The satellite industry often thinks of itself as a unique small speck of the communications industry under constant threat from fiber. As it turns out, revenue from the fiber network carriers is growing, globally, at about 5% annually. Traffic is growing faster, but declining pricing limits the revenue growth – about the exact same story as the satellite operators! A quick Google search shows that Insight Research recently predicted global telecommunication industry growth revenue to increase 5.3% annually over the next five years. Even in the booming wireless carrier market IBISWorld estimates only 7.8% annual growth over the past five years. Essentially, the communications industry appears to be remarkably evenly mature across segments.
Viewing maps of fiber being laid in new markets, by companies such as China Unicom, highlighted the competition between fiber and satellite as fiber reaches more and more remote outpost. However, most companies at the conference indicated that most carrier industry growth was coming from 1) Cloud computing applications (seemed to be on every company’s agenda) with various strategies and seeming no consensus on the right one; 2) Low latency networks for high frequency trading (companies such as Hudson Fiber Network) and 3) 4G backhaul (also on everyone’s agenda), all applications having very little impact on the satellite industry. This seems to be somewhat at odds with industry research suggesting rapid carrier growth in Asia, the Pacific Rim and Latin America driven by their growing middle classes. This discrepancy may be explained by the mix of companies to whom I spoke, most of whom operated primarily in the US. But this may also be somewhat analogous to the satellite industry’s counterintuitive experience of seeing most of its growth from new applications in the United States and Europe as opposed to developing regions with less existing infrastructure.
The structure of the conference was also remarkably similar to that of the satellite industry. The rows of booths of companies selling networking hardware is really no different than any satellite conference.

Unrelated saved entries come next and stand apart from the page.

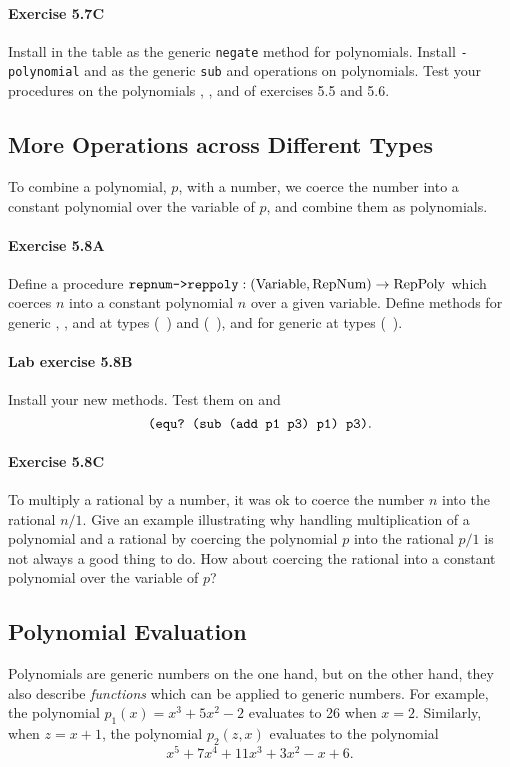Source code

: \paragraph{Exercise 5.7C}
Install  in the table as the generic {\tt negate}
method for polynomials.  Install {\tt -polynomial} and
 as the generic {\tt sub} and  operations
on polynomials.  Test your procedures on the polynomials ,
, and  of exercises 5.5 and 5.6.

\subsection{More Operations across Different Types}
To combine a polynomial, $p$, with a number, we coerce the number into a
constant polynomial over the variable of $p$, and combine them as
polynomials.

\paragraph{Exercise 5.8A}
Define a procedure $\mbox{\tt repnum->reppoly}: (\mbox{Variable}, \mbox{RepNum}) \rightarrow \mbox{RepPoly}$ which
coerces $n$ into a constant polynomial $n$ over a given variable.  Define
methods for generic , ,  and  at
types (\numtag\ \polytag) and (\polytag\ \numtag), and for generic
 at types (\polytag\ \numtag).

\paragraph{Lab exercise 5.8B}
Install your new methods.  Test them on 
and \[\mbox{\tt (equ?\ (sub (add p1 p3) p1) p3)}.\]

\paragraph{Exercise 5.8C} To multiply a rational by a number, it
was ok to coerce the number $n$ into the rational $n/1$.  Give an example
illustrating why handling multiplication of a polynomial and a
rational by coercing the polynomial $p$ into the rational $p/1$ is not
always a good thing to do.  How about coercing the rational into a
constant polynomial over the variable of $p$?


\subsection{Polynomial Evaluation}
Polynomials are generic numbers on the one hand, but on the other hand,
they also describe {\em functions} which can be applied to generic
numbers.  For example, the polynomial $p_1(x) = x^3 + 5x^2 - 2$ evaluates
to 26 when $x=2$.  Similarly, when $z = x+1$, the polynomial $p_2(z,x)$
evaluates to the polynomial
\[x^5 + 7x^4 + 11x^3 + 3x^2 - x + 6.\]

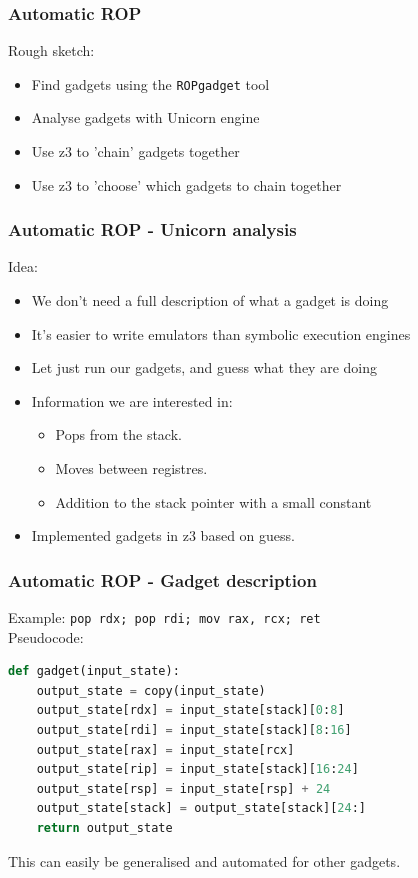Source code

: \documentclass{beamer}
\begin{document}
\begin{frame}
    \frametitle{Automatic ROP}
    Rough sketch:
    \begin{itemize}
        \item Find gadgets using the \texttt{ROPgadget} tool 
        \item Analyse gadgets with Unicorn engine
        \item Use z3 to 'chain' gadgets together
        \item Use z3 to 'choose' which gadgets to chain together
    \end{itemize}
\end{frame}


\begin{frame}
    \frametitle{Automatic ROP - Unicorn analysis}
    Idea:
    \begin{itemize}
        \item We don't need a full description of what a gadget is doing
        \item It's easier to write emulators than symbolic execution engines
        \item Let just run our gadgets, and guess what they are doing
        \item Information we are interested in:
            \begin{itemize}
                \item Pops from the stack.
                \item Moves between registres.
                \item Addition to the stack pointer with a small constant
            \end{itemize}
        \item Implemented gadgets in z3 based on guess.
    \end{itemize}
\end{frame}

\begin{frame}[fragile]
    \frametitle{Automatic ROP - Gadget description}
    Example: \texttt{pop rdx; pop rdi; mov rax, rcx; ret} \\
    Pseudocode:
    \begin{lstlisting}[language=python]
def gadget(input_state):
    output_state = copy(input_state)
    output_state[rdx] = input_state[stack][0:8]
    output_state[rdi] = input_state[stack][8:16]
    output_state[rax] = input_state[rcx]
    output_state[rip] = input_state[stack][16:24]
    output_state[rsp] = input_state[rsp] + 24
    output_state[stack] = output_state[stack][24:] 
    return output_state
    \end{lstlisting}
    This can easily be generalised and automated for other gadgets.
\end{frame}
\end{document}
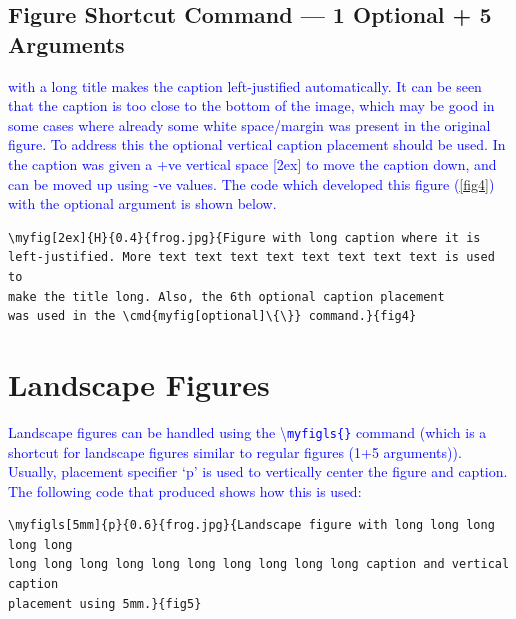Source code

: \documentclass[phd]{ndsu-thesis-2022}
\newcommand\italk[1]{\textcolor{blue}{#1}}  %
\newcommand\cmd[1]{\textbackslash\texttt{#1}}  %
\begin{document}
\subsection{Figure Shortcut Command --- 1 Optional + 5 Arguments}


\italk{ with a long title makes the caption left-justified automatically. It can be seen that the caption is too close to the bottom of the image, which may be good in some cases where already some white space/margin was present in the original figure. To address this the optional vertical caption placement should be used. In \Cref{fig4} the caption was given a +ve vertical space [2ex] to move the caption down, and can be moved up using -ve values. The code which developed this figure (\cref{fig4}) with the optional argument is shown below.
}

{\singlespacing
\begin{verbatim}
\myfig[2ex]{H}{0.4}{frog.jpg}{Figure with long caption where it is 
left-justified. More text text text text text text text text is used to 
make the title long. Also, the 6th optional caption placement 
was used in the \cmd{myfig[optional]\{\}} command.}{fig4}
\end{verbatim}
}


\section{Landscape Figures}

\italk{Landscape figures can be handled using the \cmd{myfigls\{\}} command (which is a shortcut for landscape figures similar to regular figures (1+5 arguments)). Usually, placement specifier `p' is used to vertically center the figure and caption. The following code that produced \Cref{fig5} shows how this is used:}

\vspace{-4ex}
{\singlespace
\begin{verbatim}
\myfigls[5mm]{p}{0.6}{frog.jpg}{Landscape figure with long long long long long
long long long long long long long long long long caption and vertical caption
placement using 5mm.}{fig5}
\end{verbatim}
}
\end{document}
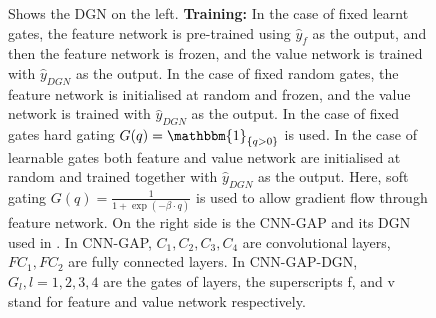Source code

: \begin{figure}
\centering
\begin{minipage}{0.9\columnwidth}
\centering
\begin{minipage}{0.45\columnwidth}
\resizebox{1.0\columnwidth}{!}{

}
\end{minipage}
\begin{minipage}{0.54\columnwidth}
\resizebox{1.0\columnwidth}{!}{

}
\end{minipage}
\end{minipage}
\caption{\small{Shows the DGN on the left. \textbf{Training:} In the case of fixed learnt gates, the feature network is pre-trained using $\hat{y}_f$ as the output, and then the feature network is frozen, and the value network is trained with $\hat{y}_{DGN}$ as the output. In the case of fixed random gates, the feature network is initialised at random and frozen, and the value network is trained with $\hat{y}_{DGN}$ as the output. In the case of fixed gates hard gating $G(q)=\mathbbm{1}_{\{q>0\}}$ is used. In the case of learnable gates both feature and value network are initialised at random and trained together with $\hat{y}_{DGN}$ as the output. Here, soft gating $G(q)=\frac{1}{1+\exp(-\beta\cdot q)}$ is used to allow gradient flow through feature network. On the right side is the CNN-GAP and its DGN used in \citep{npk}. In CNN-GAP, $C_1,C_2,C_3,C_4$ are convolutional layers, $FC_1,FC_2$ are fully connected layers. In CNN-GAP-DGN, $G_l, l=1,2,3,4$ are the gates of layers, the superscripts f, and v stand for feature and value network respectively.}}
\label{fig:dgn}
\end{figure}

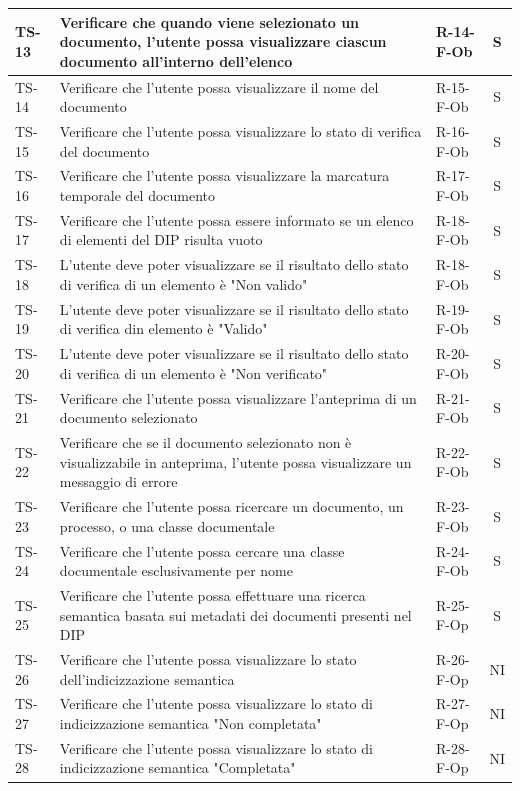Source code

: \documentclass[a4paper,12pt]{article}
\begin{document}
\begin{longtable}{|p{1.5cm}|p{8.3cm}|p{2.4cm}|c|}
\hline
TS-13 & Verificare che quando viene selezionato un documento, l'utente possa visualizzare ciascun documento all'interno dell'elenco & R-14-F-Ob & S \\
\hline
TS-14 & Verificare che l'utente possa visualizzare il nome del documento & R-15-F-Ob & S \\
\hline
TS-15 & Verificare che l'utente possa visualizzare lo stato di verifica del documento & R-16-F-Ob & S \\
\hline
TS-16 & Verificare che l'utente possa visualizzare la marcatura temporale del documento & R-17-F-Ob & S \\
\hline
TS-17 & Verificare che l'utente possa essere informato se un elenco di elementi del DIP risulta vuoto & R-18-F-Ob & S \\
\hline
TS-18 & L'utente deve poter visualizzare se il risultato dello stato di verifica di un elemento è "Non valido" & R-18-F-Ob & S \\
\hline
TS-19 & L'utente deve poter visualizzare se il risultato dello stato di verifica din elemento è "Valido" & R-19-F-Ob & S \\ 
\hline
TS-20 & L'utente deve poter visualizzare se il risultato dello stato di verifica di un elemento è "Non verificato" & R-20-F-Ob & S \\
\hline
TS-21 & Verificare che l'utente possa visualizzare l'anteprima di un documento selezionato & R-21-F-Ob & S \\
\hline
TS-22 & Verificare che se il documento selezionato non è visualizzabile in anteprima, l'utente possa visualizzare un messaggio di errore & R-22-F-Ob & S \\
\hline
TS-23 & Verificare che l'utente possa ricercare un documento, un processo, o una classe documentale & R-23-F-Ob & S \\
\hline
TS-24 & Verificare che l'utente possa cercare una classe documentale esclusivamente per nome & R-24-F-Ob & S \\
\hline
TS-25 & Verificare che l'utente possa effettuare una ricerca semantica basata sui metadati dei documenti presenti nel DIP & R-25-F-Op & S \\
\hline
TS-26 & Verificare che l'utente possa visualizzare lo stato dell'indicizzazione semantica & R-26-F-Op & NI \\
\hline
TS-27 & Verificare che l'utente possa visualizzare lo stato di indicizzazione semantica "Non completata" & R-27-F-Op & NI \\
\hline
TS-28 & Verificare che l'utente possa visualizzare lo stato di indicizzazione semantica "Completata" & R-28-F-Op & NI \\

\end{longtable}
\end{document}
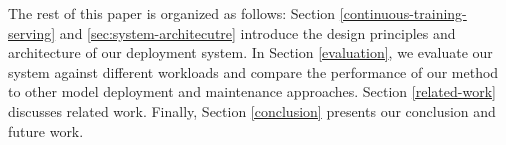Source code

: The rest of this paper is organized as follows:
Section \ref{continuous-training-serving} and \ref{sec:system-architecutre} introduce the design principles and architecture of our deployment system.
In Section \ref{evaluation}, we evaluate our system against different workloads and compare the performance of our method to other model deployment and maintenance approaches. 
Section \ref {related-work} discusses related work.
Finally, Section \ref{conclusion} presents our conclusion and future work.
%


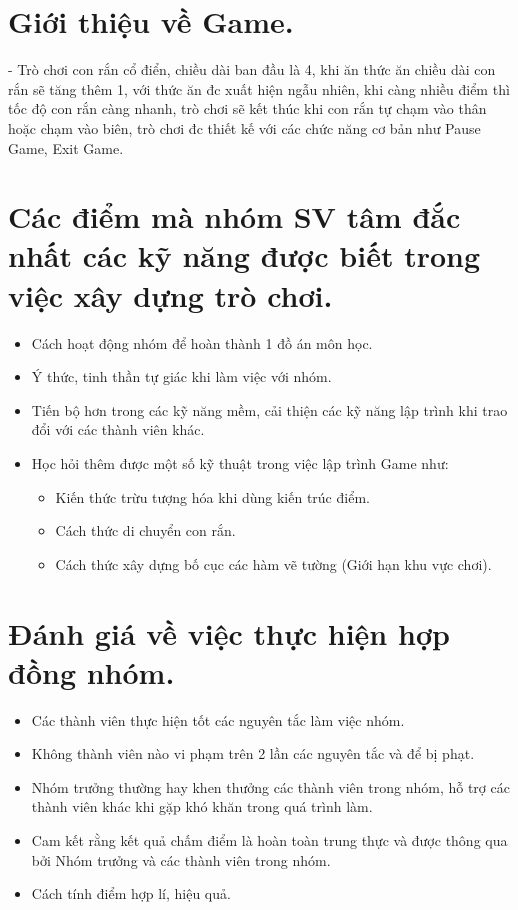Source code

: \documentclass[12pt]{article}
\begin{document}
\section{Giới thiệu về Game.}
- Trò chơi con rắn cổ điển, chiều dài ban đầu là 4, khi ăn thức ăn chiều dài con rắn sẽ tăng thêm 1, với thức ăn đc xuất hiện ngẫu nhiên, khi càng nhiều điểm thì tốc độ con rắn càng nhanh, trò chơi sẽ kết thúc khi con rắn tự chạm vào thân hoặc chạm vào biên, trò chơi đc thiết kế với các chức năng cơ bản như Pause Game, Exit Game.
\section{Các điểm mà nhóm SV tâm đắc nhất các kỹ năng được biết trong việc xây dựng trò chơi.}
\begin{itemize}
    \item Cách hoạt động nhóm để hoàn thành 1 đồ án môn học.
    \item Ý thức, tinh thần tự giác khi làm việc với nhóm.
    \item Tiến bộ hơn trong các kỹ năng mềm, cải thiện các kỹ năng lập trình khi trao đổi với các thành viên khác.
    \item Học hỏi thêm được một số kỹ thuật trong việc lập trình Game như:
    \begin{itemize}
    \item Kiến thức trừu tượng hóa khi dùng kiến trúc điểm.
    \item Cách thức di chuyển con rắn.
    \item Cách thức xây dựng bố cục các hàm vẽ tường (Giới hạn khu vực chơi).
    \end{itemize}
\end{itemize}
\section{Đánh giá về việc thực hiện hợp đồng nhóm.}
\begin{itemize}
    \item Các thành viên thực hiện tốt các nguyên tắc làm việc nhóm.
    \item Không thành viên nào vi phạm trên 2 lần các nguyên tắc và để bị phạt.
    \item Nhóm trưởng thường hay khen thưởng các thành viên trong nhóm, hỗ trợ các thành viên khác khi gặp khó khăn trong quá trình làm.
    \item Cam kết rằng kết quả chấm điểm là hoàn toàn trung thực và được thông qua bởi Nhóm trưởng và các thành viên trong nhóm.
    \item Cách tính điểm hợp lí, hiệu quả.
\end{itemize}
\end{document}
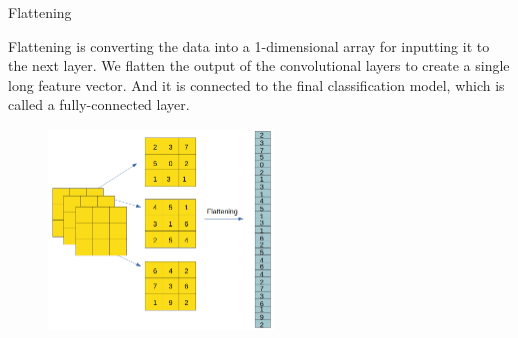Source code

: \begin{vbframe}{Flattening}
    
Flattening is converting the data into a 1-dimensional array for inputting it to the next layer. We flatten the output of the convolutional layers to create a single long feature vector. And it is connected to the final classification model, which is called a fully-connected layer.
          
\begin{figure}
\centering
\includegraphics[width=6cm]{figure/flatten.png}
\end{figure}

\end{vbframe}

Of course, there were no satellite teleports exhibiting, but plenty of telecom hub operators. There were no satellite component manufactures exhibiting traveling wave tubes and the like, but there were plenty of companies selling optical repeaters and similarly analogous equipment. The leading industry news sources including Datacenter Dynamics, Globalvision Magazine, TMC.net and Telepresence Options were also there. I spoke to a representative from 451 Research and was impressed with the depth of the independent research available in this, much larger sector.